Scan the material for the word "information", and copy each line where it shows up.
(Beginning of RECORD EXCERPTS)
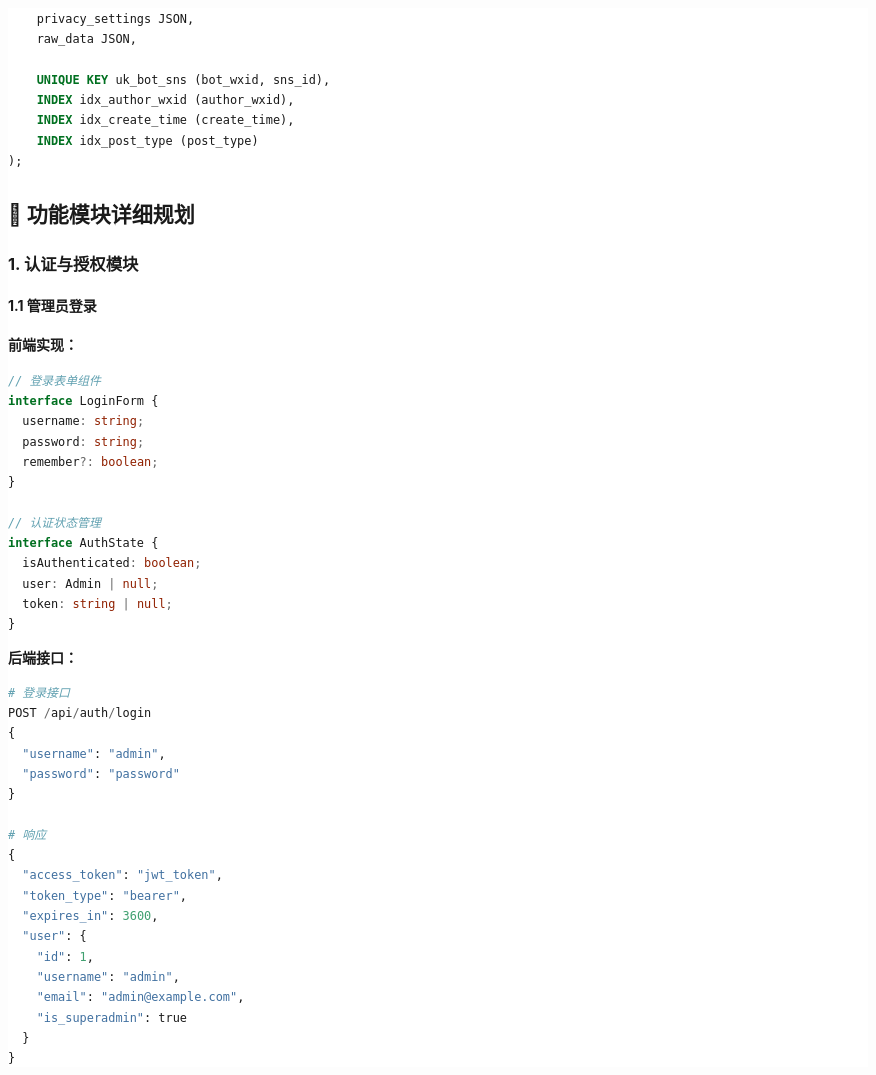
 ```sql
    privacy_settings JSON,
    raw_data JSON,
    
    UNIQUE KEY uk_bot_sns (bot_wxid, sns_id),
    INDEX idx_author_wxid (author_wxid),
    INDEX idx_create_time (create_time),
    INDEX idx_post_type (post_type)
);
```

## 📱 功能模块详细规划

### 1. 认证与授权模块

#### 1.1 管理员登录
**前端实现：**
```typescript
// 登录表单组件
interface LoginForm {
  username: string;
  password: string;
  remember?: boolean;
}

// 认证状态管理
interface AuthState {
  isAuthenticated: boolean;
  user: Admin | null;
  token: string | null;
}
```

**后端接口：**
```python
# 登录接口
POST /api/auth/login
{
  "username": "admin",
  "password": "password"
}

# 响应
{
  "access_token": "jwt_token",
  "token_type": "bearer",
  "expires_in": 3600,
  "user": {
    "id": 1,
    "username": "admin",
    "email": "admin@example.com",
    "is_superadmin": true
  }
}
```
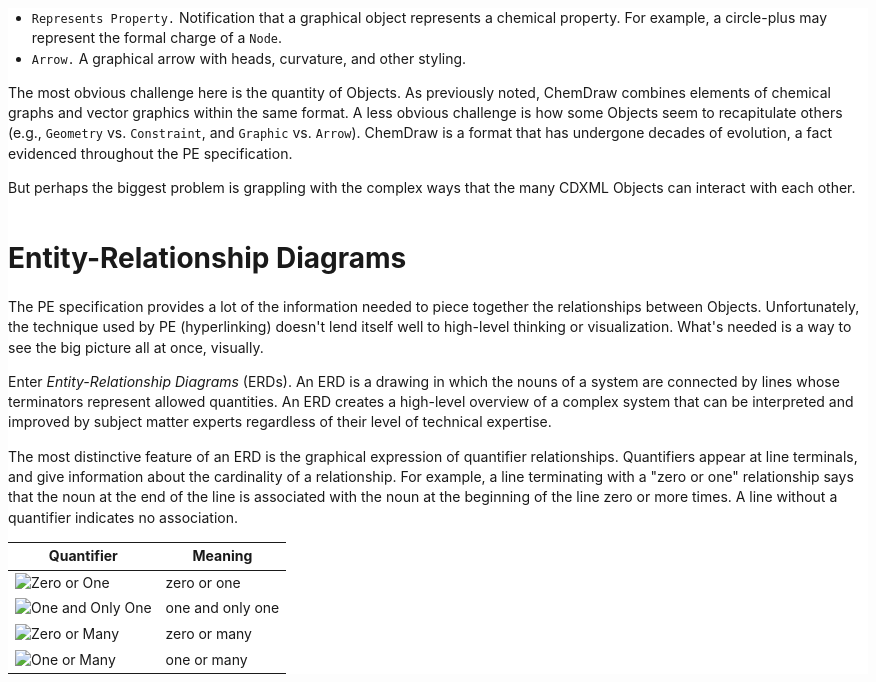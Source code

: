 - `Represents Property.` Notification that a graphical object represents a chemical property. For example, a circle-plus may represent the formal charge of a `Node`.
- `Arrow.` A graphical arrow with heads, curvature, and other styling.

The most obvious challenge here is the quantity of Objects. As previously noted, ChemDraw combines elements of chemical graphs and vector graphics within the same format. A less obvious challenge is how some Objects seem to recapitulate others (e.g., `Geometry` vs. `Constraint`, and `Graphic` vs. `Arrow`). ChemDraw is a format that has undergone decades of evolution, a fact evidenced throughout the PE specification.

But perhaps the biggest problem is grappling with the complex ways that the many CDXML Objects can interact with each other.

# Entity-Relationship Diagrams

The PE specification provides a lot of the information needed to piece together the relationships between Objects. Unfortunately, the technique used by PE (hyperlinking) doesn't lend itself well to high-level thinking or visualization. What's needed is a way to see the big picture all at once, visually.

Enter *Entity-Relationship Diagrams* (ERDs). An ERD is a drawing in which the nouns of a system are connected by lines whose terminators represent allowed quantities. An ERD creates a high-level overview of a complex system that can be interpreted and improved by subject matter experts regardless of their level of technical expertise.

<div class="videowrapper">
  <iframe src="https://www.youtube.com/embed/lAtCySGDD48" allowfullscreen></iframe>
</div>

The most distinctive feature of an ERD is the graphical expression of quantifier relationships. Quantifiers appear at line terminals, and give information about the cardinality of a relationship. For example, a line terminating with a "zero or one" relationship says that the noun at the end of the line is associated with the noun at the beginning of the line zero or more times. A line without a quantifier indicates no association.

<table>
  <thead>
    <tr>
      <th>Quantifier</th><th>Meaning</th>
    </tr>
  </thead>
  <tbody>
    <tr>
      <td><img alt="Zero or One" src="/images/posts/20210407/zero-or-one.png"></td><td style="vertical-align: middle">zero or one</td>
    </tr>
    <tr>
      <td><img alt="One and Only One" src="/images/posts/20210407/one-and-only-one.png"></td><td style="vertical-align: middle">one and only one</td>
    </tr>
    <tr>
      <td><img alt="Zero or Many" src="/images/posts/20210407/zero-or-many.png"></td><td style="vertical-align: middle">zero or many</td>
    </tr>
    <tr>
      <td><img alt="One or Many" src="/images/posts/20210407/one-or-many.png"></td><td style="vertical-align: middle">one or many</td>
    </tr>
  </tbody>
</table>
(End of RECORD EXCERPTS)
(Beginning of RECORD EXCERPTS)
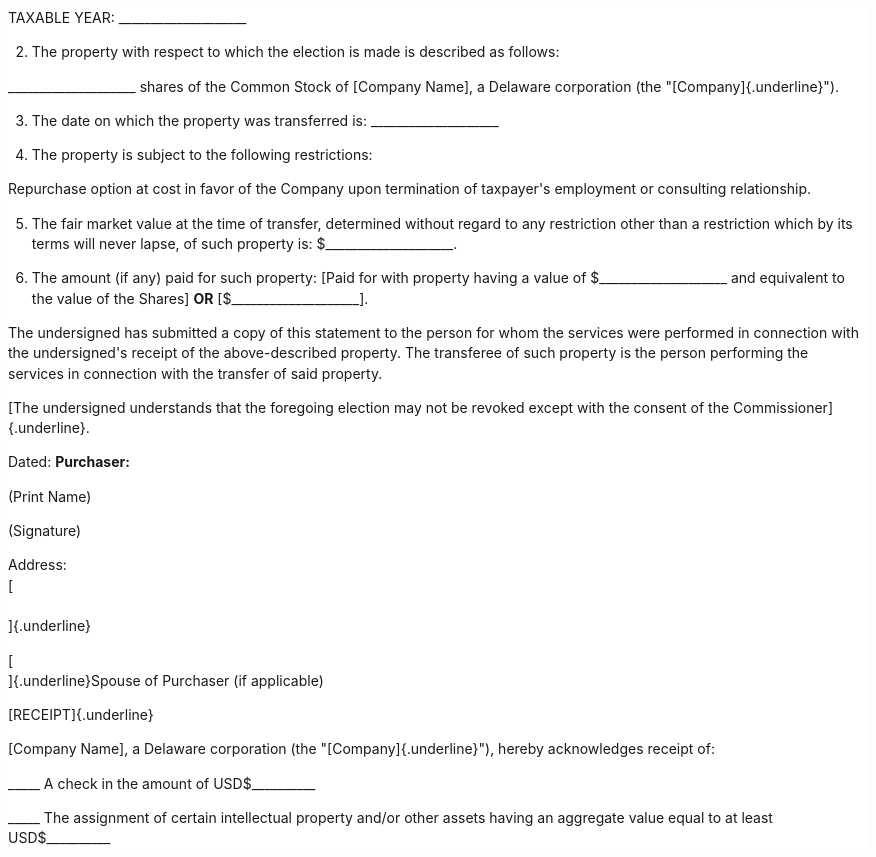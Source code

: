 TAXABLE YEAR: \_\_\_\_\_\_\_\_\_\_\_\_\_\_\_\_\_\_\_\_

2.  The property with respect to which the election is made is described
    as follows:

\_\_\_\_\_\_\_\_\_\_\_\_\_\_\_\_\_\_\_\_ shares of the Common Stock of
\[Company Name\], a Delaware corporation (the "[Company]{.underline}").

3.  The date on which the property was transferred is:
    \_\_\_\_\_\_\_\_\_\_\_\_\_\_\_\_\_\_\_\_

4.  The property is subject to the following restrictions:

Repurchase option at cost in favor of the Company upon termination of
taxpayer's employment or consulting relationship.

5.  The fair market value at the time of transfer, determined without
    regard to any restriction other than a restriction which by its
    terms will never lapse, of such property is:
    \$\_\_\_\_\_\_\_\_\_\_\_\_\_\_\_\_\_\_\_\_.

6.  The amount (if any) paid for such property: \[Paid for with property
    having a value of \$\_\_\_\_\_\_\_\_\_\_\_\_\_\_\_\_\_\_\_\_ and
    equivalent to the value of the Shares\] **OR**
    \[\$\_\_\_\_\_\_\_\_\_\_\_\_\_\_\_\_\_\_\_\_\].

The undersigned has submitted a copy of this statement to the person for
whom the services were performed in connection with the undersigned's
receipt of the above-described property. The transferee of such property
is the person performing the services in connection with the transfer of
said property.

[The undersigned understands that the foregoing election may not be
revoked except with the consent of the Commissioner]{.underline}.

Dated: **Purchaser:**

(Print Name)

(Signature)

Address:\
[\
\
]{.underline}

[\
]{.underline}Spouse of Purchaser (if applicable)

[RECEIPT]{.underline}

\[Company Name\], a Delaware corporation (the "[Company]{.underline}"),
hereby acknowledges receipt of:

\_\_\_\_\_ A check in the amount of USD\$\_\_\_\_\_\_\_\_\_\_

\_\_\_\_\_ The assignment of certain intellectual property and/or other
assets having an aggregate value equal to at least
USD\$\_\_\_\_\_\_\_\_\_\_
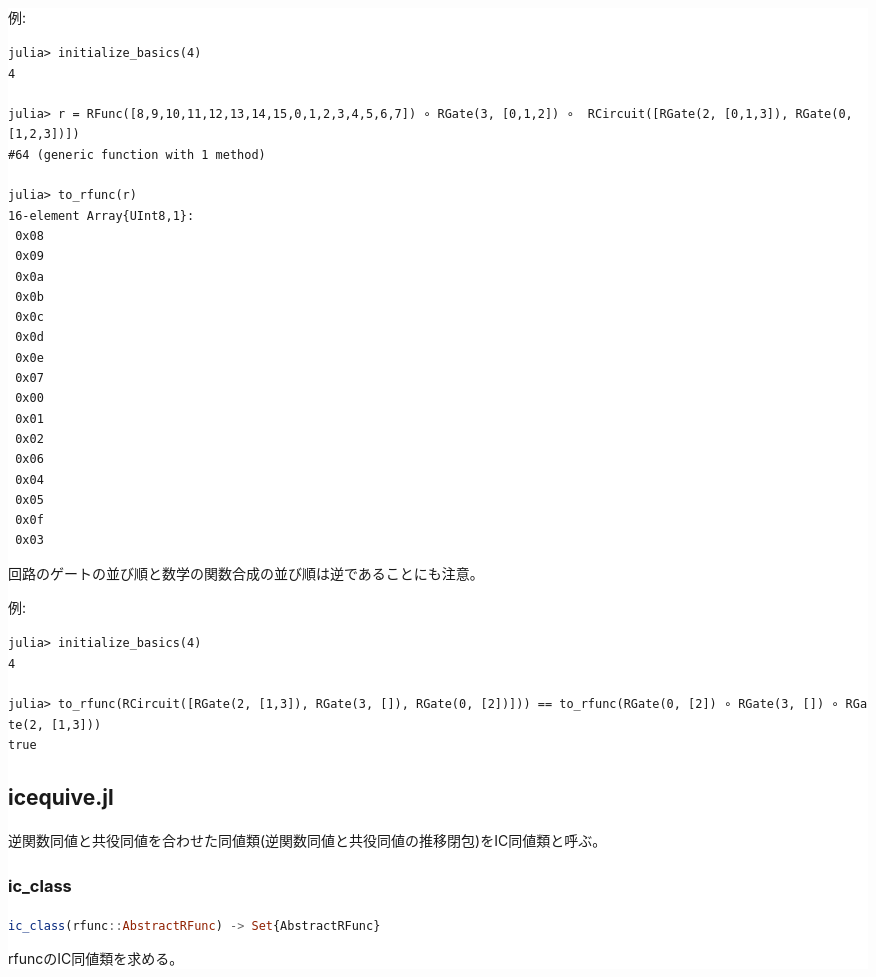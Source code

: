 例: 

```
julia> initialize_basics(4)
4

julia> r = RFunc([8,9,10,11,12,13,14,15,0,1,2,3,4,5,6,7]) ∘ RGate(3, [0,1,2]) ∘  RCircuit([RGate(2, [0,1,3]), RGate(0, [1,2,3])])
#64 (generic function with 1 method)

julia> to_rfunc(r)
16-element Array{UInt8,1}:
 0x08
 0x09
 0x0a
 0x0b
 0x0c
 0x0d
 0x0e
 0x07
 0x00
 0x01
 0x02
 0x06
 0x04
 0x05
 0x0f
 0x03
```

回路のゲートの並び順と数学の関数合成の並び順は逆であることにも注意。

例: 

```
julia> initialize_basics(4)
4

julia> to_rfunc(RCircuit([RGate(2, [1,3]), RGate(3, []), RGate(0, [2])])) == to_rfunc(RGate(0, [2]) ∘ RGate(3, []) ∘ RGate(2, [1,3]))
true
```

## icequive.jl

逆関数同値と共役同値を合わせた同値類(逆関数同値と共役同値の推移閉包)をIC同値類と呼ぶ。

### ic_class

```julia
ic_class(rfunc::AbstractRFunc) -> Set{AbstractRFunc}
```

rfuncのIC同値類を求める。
(End of RECORD EXCERPTS)
(WORKED SOLUTION)
The PE specification provides a lot of the information needed to piece together the relationships between Objects. Unfortunately, the technique used by PE (hyperlinking) doesn't lend itself well to high-level thinking or visualization. What's needed is a way to see the big picture all at once, visually.
The most distinctive feature of an ERD is the graphical expression of quantifier relationships. Quantifiers appear at line terminals, and give information about the cardinality of a relationship. For example, a line terminating with a "zero or one" relationship says that the noun at the end of the line is associated with the noun at the beginning of the line zero or more times. A line without a quantifier indicates no association.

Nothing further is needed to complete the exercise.